Collected data
▬▬▬▬▬▬▬▬▬▬
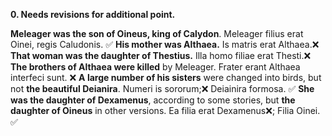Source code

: **0. Needs revisions for additional point.**

**Meleager was the son of Oineus, king of Calydon**. Meleager filius erat Oinei, regis Caludonis. ✅
**His mother was Althaea.** Is matris erat Althaea.❌
**That woman was the daughter of Thestius.** Illa homo filiae erat Thesti.❌
**The brothers of Althaea were killed** by Meleager. Frater erant Althaea interfeci sunt. ❌
**A large number of his sisters** were changed into birds, but not **the beautiful Deianira**. Numeri is sororum;❌ Deiainira formosa.  ✅
**She was the daughter of Dexamenus**, according to some stories, but **the daughter of Oineus** in other versions. Ea filia erat Dexamenus❌; Filia Oinei. ✅

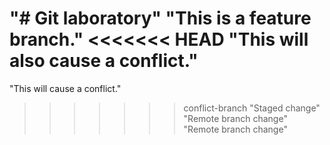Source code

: "# Git laboratory" 
"This is a feature branch." 
<<<<<<< HEAD
"This will also cause a conflict." 
=======
"This will cause a conflict." 
>>>>>>> conflict-branch
"Staged change" 
"Remote branch change" 
"Remote branch change" 
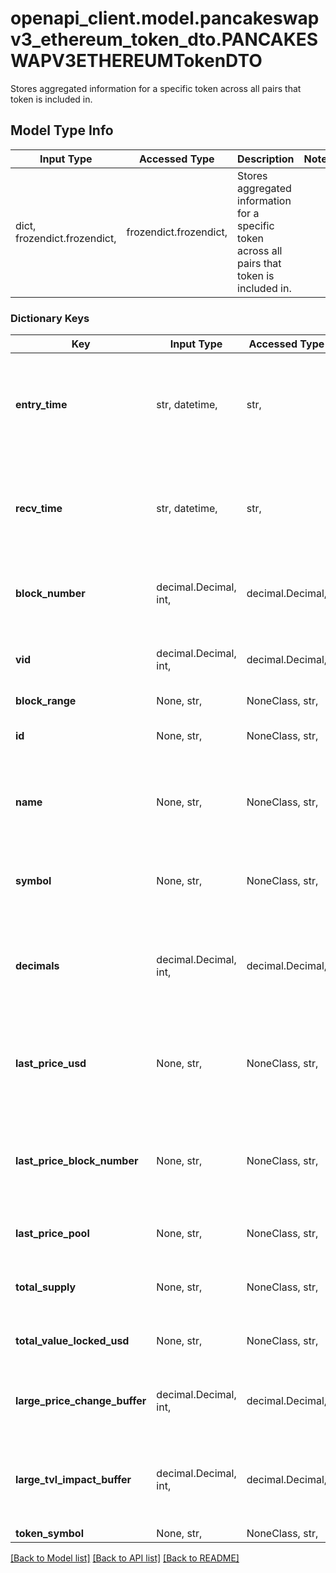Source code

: # openapi_client.model.pancakeswapv3_ethereum_token_dto.PANCAKESWAPV3ETHEREUMTokenDTO

Stores aggregated information for a specific token across all pairs that token is included in.

## Model Type Info
Input Type | Accessed Type | Description | Notes
------------ | ------------- | ------------- | -------------
dict, frozendict.frozendict,  | frozendict.frozendict,  | Stores aggregated information for a specific token across all pairs that token is included in. | 

### Dictionary Keys
Key | Input Type | Accessed Type | Description | Notes
------------ | ------------- | ------------- | ------------- | -------------
**entry_time** | str, datetime,  | str,  |  | [optional] value must conform to RFC-3339 date-time
**recv_time** | str, datetime,  | str,  |  | [optional] value must conform to RFC-3339 date-time
**block_number** | decimal.Decimal, int,  | decimal.Decimal,  | Number of block in which entity was recorded. | [optional] value must be a 64 bit integer
**vid** | decimal.Decimal, int,  | decimal.Decimal,  | . | [optional] value must be a 64 bit integer
**block_range** | None, str,  | NoneClass, str,  |  | [optional] 
**id** | None, str,  | NoneClass, str,  | Smart contract address of the token. | [optional] 
**name** | None, str,  | NoneClass, str,  | Name of the token, mirrored from the smart contract. | [optional] 
**symbol** | None, str,  | NoneClass, str,  | Symbol of the token, mirrored from the smart contract. | [optional] 
**decimals** | decimal.Decimal, int,  | decimal.Decimal,  | The number of decimal places this token uses, default to 18. | [optional] value must be a 32 bit integer
**last_price_usd** | None, str,  | NoneClass, str,  | Optional field to track the price of a token, mostly for caching purposes. | [optional] 
**last_price_block_number** | None, str,  | NoneClass, str,  | Optional field to track the block number of the last token price. | [optional] 
**last_price_pool** | None, str,  | NoneClass, str,  | Last pool that gave this token a price. | [optional] 
**total_supply** | None, str,  | NoneClass, str,  | Amount of tokens in the protocol. | [optional] 
**total_value_locked_usd** | None, str,  | NoneClass, str,  | Total value locked in the protocol. | [optional] 
**large_price_change_buffer** | decimal.Decimal, int,  | decimal.Decimal,  | The buffer for detecting large price changes. | [optional] value must be a 32 bit integer
**large_tvl_impact_buffer** | decimal.Decimal, int,  | decimal.Decimal,  | The buffer for detecting large TVL (Total Value Locked) impact. | [optional] value must be a 32 bit integer
**token_symbol** | None, str,  | NoneClass, str,  |  | [optional] 

[[Back to Model list]](../../README.md#documentation-for-models) [[Back to API list]](../../README.md#documentation-for-api-endpoints) [[Back to README]](../../README.md)

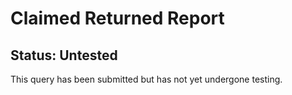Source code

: # Claimed Returned Report

## Status: Untested

This query has been submitted but has not yet undergone testing.
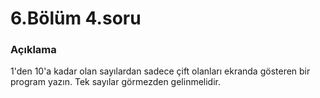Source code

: # 6.Bölüm 4.soru

### Açıklama

1'den 10'a kadar olan sayılardan sadece çift olanları ekranda gösteren bir program yazın. Tek sayılar görmezden gelinmelidir.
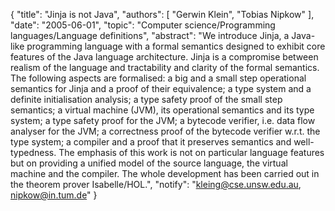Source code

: {
    "title": "Jinja is not Java",
    "authors": [
        "Gerwin Klein",
        "Tobias Nipkow"
    ],
    "date": "2005-06-01",
    "topic": "Computer science/Programming languages/Language definitions",
    "abstract": "We introduce Jinja, a Java-like programming language with a formal semantics designed to exhibit core features of the Java language architecture. Jinja is a compromise between realism of the language and tractability and clarity of the formal semantics. The following aspects are formalised: a big and a small step operational semantics for Jinja and a proof of their equivalence; a type system and a definite initialisation analysis; a type safety proof of the small step semantics; a virtual machine (JVM), its operational semantics and its type system; a type safety proof for the JVM; a bytecode verifier, i.e. data flow analyser for the JVM; a correctness proof of the bytecode verifier w.r.t. the type system; a compiler and a proof that it preserves semantics and well-typedness. The emphasis of this work is not on particular language features but on providing a unified model of the source language, the virtual machine and the compiler. The whole development has been carried out in the theorem prover Isabelle/HOL.",
    "notify": "kleing@cse.unsw.edu.au, nipkow@in.tum.de"
}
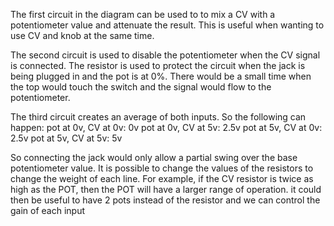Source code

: The first circuit in the diagram can be used to to mix a CV with a potentiometer value and attenuate the result.
This is useful when wanting to use CV and knob at the same time.

The second circuit is used to disable the potentiometer when the CV signal is connected. The resistor is used to protect
the circuit when the jack is being plugged in and the pot is at 0%. There would be a small time when the top would touch
the switch and the signal would flow to the potentiometer.

The third circuit creates an average of both inputs. So the following can happen:
	pot at 0v, CV at 0v: 0v
	pot at 0v, CV at 5v: 2.5v
	pot at 5v, CV at 0v: 2.5v
	pot at 5v, CV at 5v: 5v

So connecting the jack would only allow a partial swing over the base potentiometer value.
It is possible to change the values of the resistors to change the weight of each line. For example, if
the CV resistor is twice as high as the POT, then the POT will have a larger range of operation. it could
then be useful to have 2 pots instead of the resistor and we can control the gain of each input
▬▬▬▬▬▬▬▬▬▬
• About this task: From the records above, quote only the lines running from the line with "token price. | [optional]" to the line with "tokens in the protocol. | [optional]", both lines included.

• Exercise response:
**last_price_block_number** | None, str,  | NoneClass, str,  | Optional field to track the block number of the last token price. | [optional] 
**last_price_pool** | None, str,  | NoneClass, str,  | Last pool that gave this token a price. | [optional] 
**total_supply** | None, str,  | NoneClass, str,  | Amount of tokens in the protocol. | [optional] 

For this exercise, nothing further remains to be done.